Tuvo siempre en claro su rol junto a Perón, a quien consideraba “su maestro”. Dirá en otro tramo en La razón de su vida: …”nos quisimos porque queríamos las mismas cosas. De distinta manera, los dos habíamos deseado hacer lo mismo: él sabía bien lo que quería hacer; yo, por solo presentirlo; él, con la inteligencia; yo, con el corazón; él, preparado para la lucha; yo, dispuesta a todo sin saber nada; él, culto y yo, sencilla; él, enorme, y yo pequeña; él, maestro, y yo, alumna. Él, la figura y yo, la sombra”. Imagen inmejorable de la simbiosis que los configuró para llevar adelante, durante una etapa exigua de su vida, lo que el escritor Félix Luna catalogó como “cuando la Argentina era una fiesta”, parábola precisa y elocuente de un proyecto de Nación que bregaba por la inclusión dentro de una sociedad más justa para el bienestar de todos.
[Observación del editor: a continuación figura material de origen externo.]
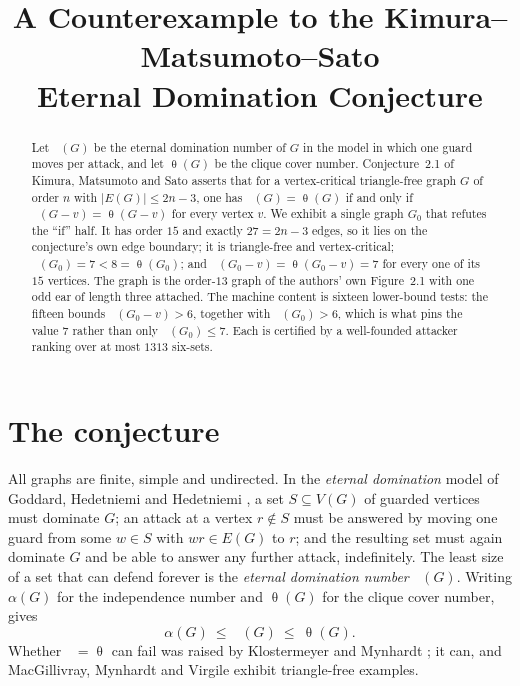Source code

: \documentclass[11pt]{amsart}
\title[A counterexample on eternal domination]
{A Counterexample to the Kimura--Matsumoto--Sato\\ Eternal Domination Conjecture}
\date{}
\theoremstyle{remark}
\DeclareMathOperator{\edom}{\gamma^{\infty}}
\DeclareMathOperator{\thet}{\theta}
\newcommand{\Gz}{G_0}
\begin{document}
\begin{abstract}
Let $\edom(G)$ be the eternal domination number of $G$ in the model in which one guard moves per
attack, and let $\thet(G)$ be the clique cover number. Conjecture~2.1 of Kimura, Matsumoto and
Sato asserts that for a vertex-critical triangle-free graph $G$ of order $n$ with
$|E(G)|\le 2n-3$, one has $\edom(G)=\thet(G)$ if and only if $\edom(G-v)=\thet(G-v)$ for every
vertex $v$. We exhibit a single graph $\Gz$ that refutes the ``if'' half. It has order $15$ and
exactly $27=2n-3$ edges, so it lies on the conjecture's own edge boundary; it is triangle-free
and vertex-critical; $\edom(\Gz)=7<8=\thet(\Gz)$; and $\edom(\Gz-v)=\thet(\Gz-v)=7$ for every one
of its $15$ vertices. The graph is the order-$13$ graph of the authors' own Figure~2.1 with one
odd ear of length three attached. The machine
content is sixteen lower-bound tests: the fifteen bounds $\edom(\Gz-v)>6$, together with
$\edom(\Gz)>6$, which is what pins the value $7$ rather than only $\edom(\Gz)\le 7$. Each is
certified by a well-founded attacker ranking over at most $1313$ six-sets.
\end{abstract}

\maketitle

\section{The conjecture}

All graphs are finite, simple and undirected. In the \emph{eternal domination} model of Goddard,
Hedetniemi and Hedetniemi \cite{GHH}, a set $S\subseteq V(G)$ of guarded vertices must dominate
$G$; an attack at a vertex $r\notin S$ must be answered by moving one guard from some
$w\in S$ with $wr\in E(G)$ to $r$; and the resulting set must again dominate $G$ and be able to
answer any further attack, indefinitely. The least size of a set that can defend forever is the
\emph{eternal domination number} $\edom(G)$. Writing $\alpha(G)$ for the independence number and
$\thet(G)$ for the clique cover number, \cite{GHH} gives
\begin{equation}\label{eq:sandwich}
  \alpha(G)\ \le\ \edom(G)\ \le\ \thet(G).
\end{equation}
Whether $\edom=\thet$ can fail was raised by Klostermeyer and Mynhardt \cite{KM2015}; it can, and
MacGillivray, Mynhardt and Virgile \cite{MMV} exhibit triangle-free examples.
\end{document}
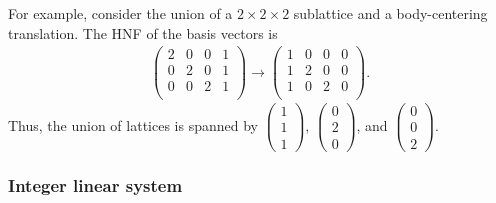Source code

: For example, consider the union of a $2 \times 2 \times 2$ sublattice and a body-centering translation.
The HNF of the basis vectors is
\begin{align*}
  \begin{pmatrix}
    2 & 0 & 0 & 1 \\
    0 & 2 & 0 & 1 \\
    0 & 0 & 2 & 1 \\
  \end{pmatrix}
  \longrightarrow
  \begin{pmatrix}
    1 & 0 & 0 & 0 \\
    1 & 2 & 0 & 0 \\
    1 & 0 & 2 & 0 \\
  \end{pmatrix}.
\end{align*}
Thus, the union of lattices is spanned by $\begin{pmatrix} 1 \\ 1 \\ 1 \end{pmatrix}$, $\begin{pmatrix} 0 \\ 2 \\ 0 \end{pmatrix}$, and $\begin{pmatrix} 0 \\ 0 \\ 2 \end{pmatrix}$.

\subsubsection{\label{sec:integer-linear-system}Integer linear system}

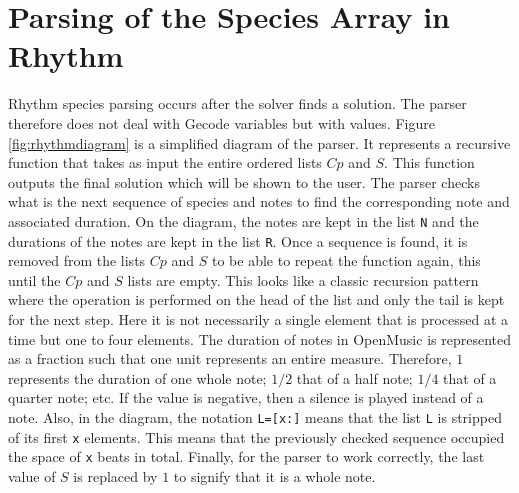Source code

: \section{Parsing of the Species Array in Rhythm}
Rhythm species parsing occurs after the solver finds a solution. The parser therefore does not deal with Gecode variables but with values. Figure \ref{fig:rhythmdiagram} is a simplified diagram of the parser. It represents a recursive function that takes as input the entire ordered lists $Cp$ and $S$. This function outputs the final solution which will be shown to the user. The parser checks what is the next sequence of species and notes to find the corresponding note and associated duration. On the diagram, the notes are kept in the list \texttt{N} and the durations of the notes are kept in the list \texttt{R}. Once a sequence is found, it is removed from the lists $Cp$ and $S$ to be able to repeat the function again, this until the $Cp$ and $S$ lists are empty. This looks like a classic recursion pattern where the operation is performed on the head of the list and only the tail is kept for the next step. Here it is not necessarily a single element that is processed at a time but one to four elements. 
\newpage
The duration of notes in OpenMusic is represented as a fraction such that one unit represents an entire measure. Therefore, $1$ represents the duration of one whole note; $1/2$ that of a half note; $1/4$ that of a quarter note; etc. If the value is negative, then a silence is played instead of a note. Also, in the diagram, the notation \texttt{L=[x:]} means that the list \texttt{L} is stripped of its first \texttt{x} elements. This means that the previously checked sequence occupied the space of \texttt{x} beats in total. Finally, for the parser to work correctly, the last value of $S$ is replaced by $1$ to signify that it is a whole note.

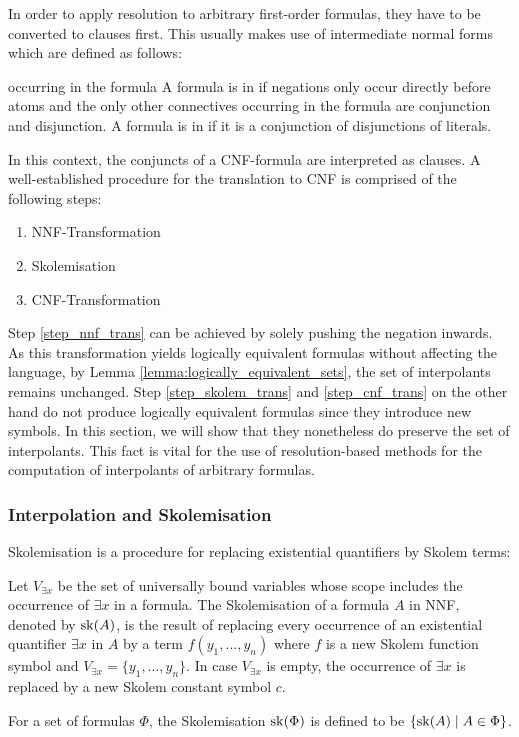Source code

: In order to apply resolution to arbitrary first-order formulas, they have to be converted to clauses first.
This usually makes use of intermediate normal forms which are defined as follows:

\begin{defi}
	occurring in the formula A formula is in  if negations only occur directly before atoms and the only other connectives occurring in the formula are conjunction and disjunction.
	A formula is in  if it is a conjunction of disjunctions of literals.
\end{defi}

In this context, the conjuncts of a CNF-formula are interpreted as clauses.
A well-established procedure for the translation to CNF is comprised of the following steps:

\begin{enumerate}
	\item NNF-Transformation \label{step_nnf_trans}
	\item Skolemisation \label{step_skolem_trans}
	\item CNF-Transformation \label{step_cnf_trans}
\end{enumerate}

Step \ref{step_nnf_trans} can be achieved by solely pushing the negation inwards.
As this transformation yields logically equivalent formulas without affecting the language, by Lemma \ref{lemma:logically_equivalent_sets}, the set of interpolants remains unchanged.
Step \ref{step_skolem_trans} and \ref{step_cnf_trans} on the other hand do not produce logically equivalent formulas since they introduce new symbols.
In this section, we will show that they nonetheless do preserve the set of interpolants.
This fact is vital for the use of resolution-based methods for the computation of interpolants of arbitrary formulas.


\subsubsection{Interpolation and Skolemisation}

Skolemisation is a procedure for replacing existential quantifiers by Skolem terms:

\begin{defi}
	Let $V_{\exists x}$ be the set of universally bound variables whose scope includes
	the occurrence of $\exists x$ in a formula.
	The Skolemisation of a formula $A$ in NNF, denoted by $\operatorname{sk}(A)$, is the result of replacing every occurrence of an existential quantifier $\exists x$ in $A$ by a term $f(y_1, \ldots, y_n)$ where $f$ is a new Skolem function symbol and $V_{\exists x} = \{y_1, \ldots, y_n\}$.
	In case $V_{\exists x}$ is empty, the occurrence of $\exists x$ is replaced by a new Skolem constant symbol $c$.

	For a set of formulas $\Phi$, the Skolemisation $\operatorname{sk}(\Phi)$ is defined to be $\{ \sk(A) \mid A \in\nolinebreak \Phi \}$.
\end{defi}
Fue el acaecer de una actitud que pudo reconciliar, después de una larga década, la política con la sociedad. En esa conjunción Evita aportó el sentido que da la comprensión de cada hecho para la respuesta eficaz sobre lo urgente, transformando la limitación de la dádiva en promoción humana y la organización en contundencia de gestión, en oportunidad absoluta.
Evita seguirá volviendo, no importa si es en cien, miles o en millones, como lo expresan las estrofas del poema de José María Castiñeira de Dios: seguirá volviendo para reencarnarse en su más excelso cometido, cada vez que la política sea constructora de dignidad.